A bevy of longtime Brooklyn residents who say they're being shunted out of their homes by aggressive and illegal gentrification tactics are fighting back. In a federal lawsuit filed on Monday, the tenants accuse their landlords of attempting to intimidate, bully, and price longtime black tenants out of their Prospect Lefferts Gardens apartments in order to make way for a younger, almost universally white crowd.

Since Yeahaya Wasserman and Yitzchock Rambod purchased the Hawthorne Avenue and Brooklyn Avenue buildings in 2009, the two landlords have been illegally harassing their black tenants, many of whom have lived there for over three decades, by performing deliberately ineffective repairs and even changing their locks without warning, the suit alleges.

Two group actions filed against the defendants in 2013 described "mold in bathrooms, broken windows, leaking faucets, rodents and vermin, inoperative electrical outlets, and broken radiators."

When mistreatment failed, the tenants say they were offered $10,000 to vacate their homes.

The complaint, filed with Flatbush Tenant Coalition and the Flatbush Development Corporation, attests that at least 20 units have been vacated as a direct result of the landlords' systematic abuse. Those who remain are subjected to collapsing ceilings, spray-painted bathtubs and ridiculous Housing Court actions from the defendants. Once, Wasserman and Rambod attempted to evict a tenant for owning a washing machine.

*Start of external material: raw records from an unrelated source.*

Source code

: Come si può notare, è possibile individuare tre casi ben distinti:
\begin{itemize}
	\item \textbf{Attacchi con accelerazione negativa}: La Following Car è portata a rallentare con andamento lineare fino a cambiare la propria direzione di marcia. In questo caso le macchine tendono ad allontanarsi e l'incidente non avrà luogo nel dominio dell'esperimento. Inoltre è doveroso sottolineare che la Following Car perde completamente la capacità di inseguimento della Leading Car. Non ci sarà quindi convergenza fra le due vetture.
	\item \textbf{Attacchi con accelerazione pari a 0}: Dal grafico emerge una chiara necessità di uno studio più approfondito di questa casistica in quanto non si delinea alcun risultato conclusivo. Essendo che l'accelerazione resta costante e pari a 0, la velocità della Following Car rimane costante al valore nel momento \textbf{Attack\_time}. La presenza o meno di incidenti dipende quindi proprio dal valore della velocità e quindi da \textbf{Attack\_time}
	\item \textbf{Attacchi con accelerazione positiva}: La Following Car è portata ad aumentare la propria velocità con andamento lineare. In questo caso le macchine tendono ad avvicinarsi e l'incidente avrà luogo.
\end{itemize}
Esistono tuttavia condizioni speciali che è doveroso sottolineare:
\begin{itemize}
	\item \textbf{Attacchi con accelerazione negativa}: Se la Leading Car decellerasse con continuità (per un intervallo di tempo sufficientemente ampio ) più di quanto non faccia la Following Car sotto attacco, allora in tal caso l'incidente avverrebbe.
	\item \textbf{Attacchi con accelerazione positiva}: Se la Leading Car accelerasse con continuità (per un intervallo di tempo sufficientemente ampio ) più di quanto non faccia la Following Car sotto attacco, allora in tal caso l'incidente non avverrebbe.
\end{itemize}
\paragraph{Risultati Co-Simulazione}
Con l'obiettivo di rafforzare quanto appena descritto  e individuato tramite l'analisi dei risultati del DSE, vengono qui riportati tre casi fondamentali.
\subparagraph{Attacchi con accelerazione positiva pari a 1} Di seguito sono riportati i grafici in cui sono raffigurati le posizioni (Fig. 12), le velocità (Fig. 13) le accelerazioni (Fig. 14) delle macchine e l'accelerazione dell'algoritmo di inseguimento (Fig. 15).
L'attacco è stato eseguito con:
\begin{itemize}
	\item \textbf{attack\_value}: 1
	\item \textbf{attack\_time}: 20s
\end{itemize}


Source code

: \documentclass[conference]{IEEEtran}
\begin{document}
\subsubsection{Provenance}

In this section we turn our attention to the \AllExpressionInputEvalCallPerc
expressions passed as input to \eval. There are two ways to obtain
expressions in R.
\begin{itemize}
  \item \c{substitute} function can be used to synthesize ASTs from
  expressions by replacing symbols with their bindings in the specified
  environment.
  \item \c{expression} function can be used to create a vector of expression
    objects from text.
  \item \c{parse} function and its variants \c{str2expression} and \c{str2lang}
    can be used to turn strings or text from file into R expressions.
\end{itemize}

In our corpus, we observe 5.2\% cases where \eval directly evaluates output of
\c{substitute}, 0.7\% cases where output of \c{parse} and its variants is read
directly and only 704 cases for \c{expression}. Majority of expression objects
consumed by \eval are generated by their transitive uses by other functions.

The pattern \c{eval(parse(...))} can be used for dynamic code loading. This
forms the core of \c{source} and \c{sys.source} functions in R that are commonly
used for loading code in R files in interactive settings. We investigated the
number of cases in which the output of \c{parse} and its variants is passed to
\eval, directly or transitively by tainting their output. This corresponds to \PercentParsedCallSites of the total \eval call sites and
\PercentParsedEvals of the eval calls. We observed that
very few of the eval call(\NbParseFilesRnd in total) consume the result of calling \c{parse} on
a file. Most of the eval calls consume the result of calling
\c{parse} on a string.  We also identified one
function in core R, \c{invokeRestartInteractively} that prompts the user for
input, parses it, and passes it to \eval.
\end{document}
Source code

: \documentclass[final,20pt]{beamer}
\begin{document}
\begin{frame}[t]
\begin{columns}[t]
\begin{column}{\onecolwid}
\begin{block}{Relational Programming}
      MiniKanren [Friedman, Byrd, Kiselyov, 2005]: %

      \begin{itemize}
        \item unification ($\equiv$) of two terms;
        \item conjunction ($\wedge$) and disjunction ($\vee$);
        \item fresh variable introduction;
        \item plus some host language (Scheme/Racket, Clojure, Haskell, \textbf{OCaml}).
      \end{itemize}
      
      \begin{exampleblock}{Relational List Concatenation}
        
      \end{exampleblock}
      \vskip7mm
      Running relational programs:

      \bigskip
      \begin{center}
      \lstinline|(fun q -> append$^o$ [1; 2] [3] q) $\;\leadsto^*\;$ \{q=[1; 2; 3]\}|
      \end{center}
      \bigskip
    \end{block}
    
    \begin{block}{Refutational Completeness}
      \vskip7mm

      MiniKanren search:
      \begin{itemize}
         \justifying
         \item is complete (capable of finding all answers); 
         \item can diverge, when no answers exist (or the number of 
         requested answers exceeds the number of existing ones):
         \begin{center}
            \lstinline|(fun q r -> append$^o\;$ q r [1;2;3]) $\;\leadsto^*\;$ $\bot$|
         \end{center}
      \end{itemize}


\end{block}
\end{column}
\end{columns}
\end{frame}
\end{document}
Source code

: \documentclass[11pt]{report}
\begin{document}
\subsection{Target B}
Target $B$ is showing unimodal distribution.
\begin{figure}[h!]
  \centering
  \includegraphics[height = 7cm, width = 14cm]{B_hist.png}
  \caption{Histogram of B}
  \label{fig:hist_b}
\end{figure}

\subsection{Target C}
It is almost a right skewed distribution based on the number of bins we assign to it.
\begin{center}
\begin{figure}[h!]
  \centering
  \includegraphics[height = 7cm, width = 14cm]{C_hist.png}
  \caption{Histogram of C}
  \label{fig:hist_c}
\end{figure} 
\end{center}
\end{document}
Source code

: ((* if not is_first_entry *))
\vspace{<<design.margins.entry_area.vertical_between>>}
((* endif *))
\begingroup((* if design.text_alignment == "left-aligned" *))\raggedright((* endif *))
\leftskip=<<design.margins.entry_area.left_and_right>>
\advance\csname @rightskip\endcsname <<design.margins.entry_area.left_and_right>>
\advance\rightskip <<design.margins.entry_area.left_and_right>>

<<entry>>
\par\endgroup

Meanwhile, the suit states, the newer and predominantly white residents are treated to sanitary living conditions, monthly rent remittance forms, and prompt and effective repairs, as well as renewal lease offers with less than 3 percent in price increase. The complaint notes that one black tenant in a similarly sized apartment was driven out of the complex by a lease that demanded an increase of nearly 14 percent.

Speaking to the New York Daily News, Hawthorne Avenue resident Marquetta Bell says that new tenants are being taken for a ride as well. By her account, an Asian college student is paying over triple the rent that the previous residents did. "How can you go from paying $687 a month to $2,500 a month? They're also taking advantage of these young kids," she said.